Some speakers, like Ms. Roberts, extolled traditionalist virtues like patience. She described an exercise that she gives her students to cultivate their ability to critically analyze images: They must visit the Museum of Fine Arts in Boston and spend three hours looking at the painting “Boy With a Squirrel,” by John Singleton Copley.
The exercise, she said, is intended to break students of their habitual distractedness and thirst for immediate gratification.
She also raised doubts about the educational value of teaching a course virtually to thousands of students. Pressure to create and adopt MOOCs was greater than the evidence of the effectiveness of this mode of teaching, she added.

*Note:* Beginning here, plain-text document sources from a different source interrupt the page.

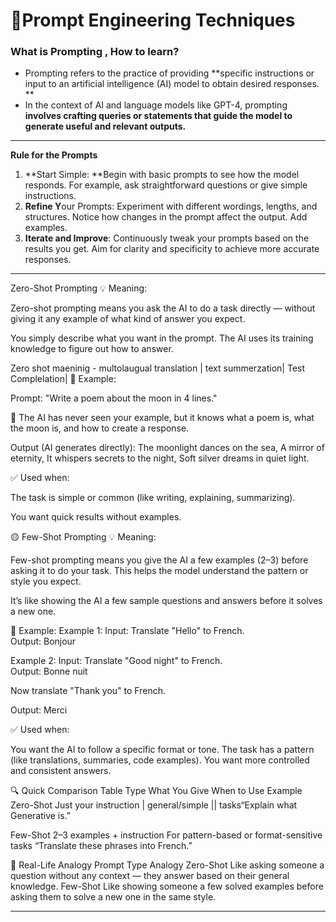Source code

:# 🧠Prompt Engineering Techniques ##


### What is Prompting , How to learn?
- Prompting refers to the practice of providing **specific instructions or input to an artificial intelligence (AI) model to obtain desired responses. **
- In the context of AI and language models like GPT-4, prompting **involves crafting queries or statements that guide the model to generate useful and relevant outputs.**

------------------------------------------------------
**Rule for the Prompts**

1. **Start Simple: **Begin with basic prompts to see how the model responds. For example, ask straightforward questions or give simple instructions.
2. **Refine Y**our Prompts: Experiment with different wordings, lengths, and structures. Notice how changes in the prompt affect the output. Add examples.
3. **Iterate and Improve**: Continuously tweak your prompts based on the results you get. Aim for clarity and specificity to achieve more accurate responses.

------------------------------------------------------------------------------------------

Zero-Shot Prompting
💡 Meaning:

Zero-shot prompting means you ask the AI to do a task directly — without giving it any example of what kind of answer you expect.

You simply describe what you want in the prompt.
The AI uses its training knowledge to figure out how to answer.
 
  Zero shot maeninig - multolaugual translation | text summerzation| Test Complelation| 
📘 Example:

Prompt:
"Write a poem about the moon in 4 lines."

🧠 The AI has never seen your example, but it knows what a poem is, what the moon is, and how to create a response.

Output (AI generates directly):
The moonlight dances on the sea,
A mirror of eternity,
It whispers secrets to the night,
Soft silver dreams in quiet light.

✅ Used when:

The task is simple or common (like writing, explaining, summarizing).

You want quick results without examples.

🟡 Few-Shot Prompting
💡 Meaning:

Few-shot prompting means you give the AI a few examples (2–3) before asking it to do your task.
This helps the model understand the pattern or style you expect.

It’s like showing the AI a few sample questions and answers before it solves a new one.

📘 Example:
Example 1:
Input: Translate "Hello" to French.  
Output: Bonjour

Example 2:
Input: Translate "Good night" to French.  
Output: Bonne nuit

Now translate "Thank you" to French.


Output:
Merci

✅ Used when:

You want the AI to follow a specific format or tone.
The task has a pattern (like translations, summaries, code examples).
You want more controlled and consistent answers.

🔍 Quick Comparison Table
Type         	What You Give	           When to Use	                     Example
Zero-Shot	 Just your instruction	|  general/simple || tasks“Explain what Generative is.”

Few-Shot	 2–3 examples + instruction	For pattern-based or format-sensitive tasks	“Translate these phrases into French.”

🧠 Real-Life Analogy
Prompt Type	Analogy
Zero-Shot	Like asking someone a question without any context — they answer based on their general knowledge.
Few-Shot	Like showing someone a few solved examples before asking them to solve a new one in the same style.

-------------------------------------------------------------------------------------------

“I’m a passionate believer in the traditional lecture,” Ms. Roberts said. “Students won’t pay attention to a videotape of a lecture they watch on a computer in their dorm room.”
Andrew Ho, an associate professor of education and chair of the research committee for HarvardX, the unit responsible for Harvard’s content on edX, appeared on the same panel as Ms. Roberts. He said that she was correct to be skeptical and that her critiques offered all the more reason for the courses to be researched empirically.

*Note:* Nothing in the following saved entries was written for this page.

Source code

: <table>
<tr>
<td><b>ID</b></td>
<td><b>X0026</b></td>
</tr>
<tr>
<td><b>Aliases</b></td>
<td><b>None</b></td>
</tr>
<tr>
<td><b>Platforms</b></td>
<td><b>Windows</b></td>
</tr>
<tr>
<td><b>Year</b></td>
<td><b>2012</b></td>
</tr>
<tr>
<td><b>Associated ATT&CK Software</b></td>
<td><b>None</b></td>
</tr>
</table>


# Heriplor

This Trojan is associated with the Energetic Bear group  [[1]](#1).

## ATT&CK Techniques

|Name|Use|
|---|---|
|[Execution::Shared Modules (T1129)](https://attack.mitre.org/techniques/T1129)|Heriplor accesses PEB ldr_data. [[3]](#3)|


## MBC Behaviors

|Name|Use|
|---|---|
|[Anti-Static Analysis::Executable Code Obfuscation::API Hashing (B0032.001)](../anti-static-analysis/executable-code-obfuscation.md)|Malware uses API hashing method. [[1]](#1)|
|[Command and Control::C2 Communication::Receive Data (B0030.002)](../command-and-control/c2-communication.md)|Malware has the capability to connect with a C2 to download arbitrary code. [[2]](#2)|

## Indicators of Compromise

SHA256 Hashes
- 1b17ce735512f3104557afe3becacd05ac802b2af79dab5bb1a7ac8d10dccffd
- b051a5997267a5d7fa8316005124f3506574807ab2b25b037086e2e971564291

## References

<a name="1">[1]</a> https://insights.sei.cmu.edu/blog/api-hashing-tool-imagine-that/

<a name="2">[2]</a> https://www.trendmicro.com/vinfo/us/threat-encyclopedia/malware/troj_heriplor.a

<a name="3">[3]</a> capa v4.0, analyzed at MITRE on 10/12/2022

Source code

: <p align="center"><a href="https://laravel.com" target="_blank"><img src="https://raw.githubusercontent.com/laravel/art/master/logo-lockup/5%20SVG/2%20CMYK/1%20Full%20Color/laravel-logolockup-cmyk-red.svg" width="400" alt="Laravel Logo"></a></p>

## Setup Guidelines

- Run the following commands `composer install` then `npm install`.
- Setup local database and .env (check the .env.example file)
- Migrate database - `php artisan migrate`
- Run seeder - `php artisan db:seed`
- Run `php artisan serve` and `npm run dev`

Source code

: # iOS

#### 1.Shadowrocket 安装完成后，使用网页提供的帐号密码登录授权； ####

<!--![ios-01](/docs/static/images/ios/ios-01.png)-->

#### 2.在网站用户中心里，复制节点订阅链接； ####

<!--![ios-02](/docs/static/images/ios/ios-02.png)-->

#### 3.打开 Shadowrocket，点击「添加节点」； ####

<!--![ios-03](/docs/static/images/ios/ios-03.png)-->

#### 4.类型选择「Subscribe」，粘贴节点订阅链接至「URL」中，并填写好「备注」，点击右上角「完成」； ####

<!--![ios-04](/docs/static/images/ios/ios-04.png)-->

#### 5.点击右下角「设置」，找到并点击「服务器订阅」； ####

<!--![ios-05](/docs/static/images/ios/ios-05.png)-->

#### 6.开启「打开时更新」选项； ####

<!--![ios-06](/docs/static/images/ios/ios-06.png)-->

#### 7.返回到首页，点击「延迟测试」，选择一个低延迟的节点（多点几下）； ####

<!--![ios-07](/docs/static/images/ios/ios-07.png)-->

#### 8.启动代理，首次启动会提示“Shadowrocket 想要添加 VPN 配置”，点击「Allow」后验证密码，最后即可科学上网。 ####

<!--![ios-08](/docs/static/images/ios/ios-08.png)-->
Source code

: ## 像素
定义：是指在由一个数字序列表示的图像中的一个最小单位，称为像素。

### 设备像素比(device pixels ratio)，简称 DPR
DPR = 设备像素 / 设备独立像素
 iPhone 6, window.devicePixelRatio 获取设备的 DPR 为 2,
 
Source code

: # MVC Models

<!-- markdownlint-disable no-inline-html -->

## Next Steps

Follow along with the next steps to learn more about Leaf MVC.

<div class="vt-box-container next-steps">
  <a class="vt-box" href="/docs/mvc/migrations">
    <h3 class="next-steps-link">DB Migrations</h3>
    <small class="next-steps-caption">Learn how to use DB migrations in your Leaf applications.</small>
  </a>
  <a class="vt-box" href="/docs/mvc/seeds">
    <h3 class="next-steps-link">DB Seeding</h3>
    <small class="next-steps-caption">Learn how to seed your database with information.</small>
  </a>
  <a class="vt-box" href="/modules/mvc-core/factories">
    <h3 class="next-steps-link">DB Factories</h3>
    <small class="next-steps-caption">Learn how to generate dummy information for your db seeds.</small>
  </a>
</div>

Ms. Roberts is not the only skeptic. Members of Harvard’s Faculty of Arts and Sciences said at a meeting on Tuesday that they had not been sufficiently consulted in developing HarvardX and that its research base was thin, according to an account in The Harvard Crimson, the student newspaper.

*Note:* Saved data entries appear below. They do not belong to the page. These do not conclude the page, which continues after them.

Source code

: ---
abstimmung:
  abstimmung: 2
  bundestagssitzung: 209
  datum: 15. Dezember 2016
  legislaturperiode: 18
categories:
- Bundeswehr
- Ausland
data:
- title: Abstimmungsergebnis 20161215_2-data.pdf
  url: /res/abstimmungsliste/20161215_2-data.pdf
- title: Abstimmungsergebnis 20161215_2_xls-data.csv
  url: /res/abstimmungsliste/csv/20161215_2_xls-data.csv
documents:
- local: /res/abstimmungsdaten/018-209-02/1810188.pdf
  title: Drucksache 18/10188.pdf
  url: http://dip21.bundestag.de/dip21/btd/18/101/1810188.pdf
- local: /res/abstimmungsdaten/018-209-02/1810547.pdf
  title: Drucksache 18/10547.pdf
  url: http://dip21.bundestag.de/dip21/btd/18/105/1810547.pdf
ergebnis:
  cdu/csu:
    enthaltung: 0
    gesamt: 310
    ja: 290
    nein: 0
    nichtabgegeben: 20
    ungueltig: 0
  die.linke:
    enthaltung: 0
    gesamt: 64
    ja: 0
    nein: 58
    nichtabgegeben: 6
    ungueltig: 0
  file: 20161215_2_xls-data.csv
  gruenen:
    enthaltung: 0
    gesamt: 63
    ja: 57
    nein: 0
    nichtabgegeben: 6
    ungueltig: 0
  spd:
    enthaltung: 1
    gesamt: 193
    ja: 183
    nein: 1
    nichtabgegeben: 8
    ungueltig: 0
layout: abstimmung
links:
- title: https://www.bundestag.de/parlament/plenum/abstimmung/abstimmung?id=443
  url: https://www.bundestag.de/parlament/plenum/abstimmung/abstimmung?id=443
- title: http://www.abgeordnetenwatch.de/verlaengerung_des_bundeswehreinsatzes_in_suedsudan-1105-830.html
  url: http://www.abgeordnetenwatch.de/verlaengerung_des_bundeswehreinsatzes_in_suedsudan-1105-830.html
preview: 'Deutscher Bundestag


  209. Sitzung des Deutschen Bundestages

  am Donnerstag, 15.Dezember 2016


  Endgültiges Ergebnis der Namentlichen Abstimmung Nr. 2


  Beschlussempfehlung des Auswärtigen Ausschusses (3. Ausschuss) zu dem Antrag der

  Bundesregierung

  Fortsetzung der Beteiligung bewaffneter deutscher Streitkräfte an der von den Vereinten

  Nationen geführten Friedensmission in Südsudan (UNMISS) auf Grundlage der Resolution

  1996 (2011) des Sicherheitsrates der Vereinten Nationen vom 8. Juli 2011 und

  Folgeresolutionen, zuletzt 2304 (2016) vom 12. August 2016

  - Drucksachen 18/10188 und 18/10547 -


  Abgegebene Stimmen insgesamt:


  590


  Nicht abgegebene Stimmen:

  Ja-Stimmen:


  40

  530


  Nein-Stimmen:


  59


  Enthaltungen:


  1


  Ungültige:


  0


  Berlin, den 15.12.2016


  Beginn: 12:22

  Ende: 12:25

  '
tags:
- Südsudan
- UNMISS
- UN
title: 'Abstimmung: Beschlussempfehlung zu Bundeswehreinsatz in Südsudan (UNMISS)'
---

A campus-climate survey administered during the spring semester asked faculty members about their interest in innovative teaching and in participating in edX, with possible responses ranging from “not interested” to “extremely interested.” Preliminary analyses suggest that faculty members are far more interested in innovative teaching methods than in delivering their courses via edX, according to a member of the institutional-research department.
Limited Data on What Works
While a storm of media interest has greeted MOOCs, there still have not been very many offered through HarvardX. Two such courses have been completed and analyzed, and the data for four others will be assessed this summer. Eventually, a Harvard spokesman said, a MOOC developed by the university will come to be seen as another learning tool that a faculty member at an institution can use or ignore, much like a textbook written by a Harvard professor.
MOOCs are also still young, advocates say. Education researchers like Mr. Ho will analyze the results of Harvard’s MOOCs to see what works and what does not.
Besides, many speakers noted, evidence has rarely been established that the “aha moments” that faculty treasure in their classrooms—in which students seem to suddenly grasp a concept—actually occur.
Teaching online is “enabling us to rethink what we do on our campus,” said Alan M. Garber, Harvard’s provost. HarvardX courses are being used to complement existing offerings, to flip courses and to make them more dynamic.
And yet, he added, “in the world of the future, I don’t see the small seminar disappearing.”
While such an assurance may placate Harvard students, it does not resolve broader concerns about MOOCs’ unintended consequences that have been raised by the philosophy faculty at San Jose State and were echoed on Wednesday by Nannerl O. Keohane, who also spoke at the conference.
As higher education seeks to change and adapt, it is important to preserve its best aspects, said Ms. Keohane, who is president emerita of Duke University and Wellesley College, and a visiting professor at Princeton. The college-going experience should be centered in a physical place where students and faculty members feel they belong to an institution that has transmitted knowledge for generations, she said.
Even more vital, said Ms. Keohane, is that access to higher education be broadly preserved.
The worry, she said, is that online education and MOOCs will be relegated to the “less fortunate,” while the top 5 percent of the population will have the opportunity to attend places like Harvard or Princeton.
Eventually, she suggested, such institutions could again become bastions of a demographic elite, as they were in the 19th century.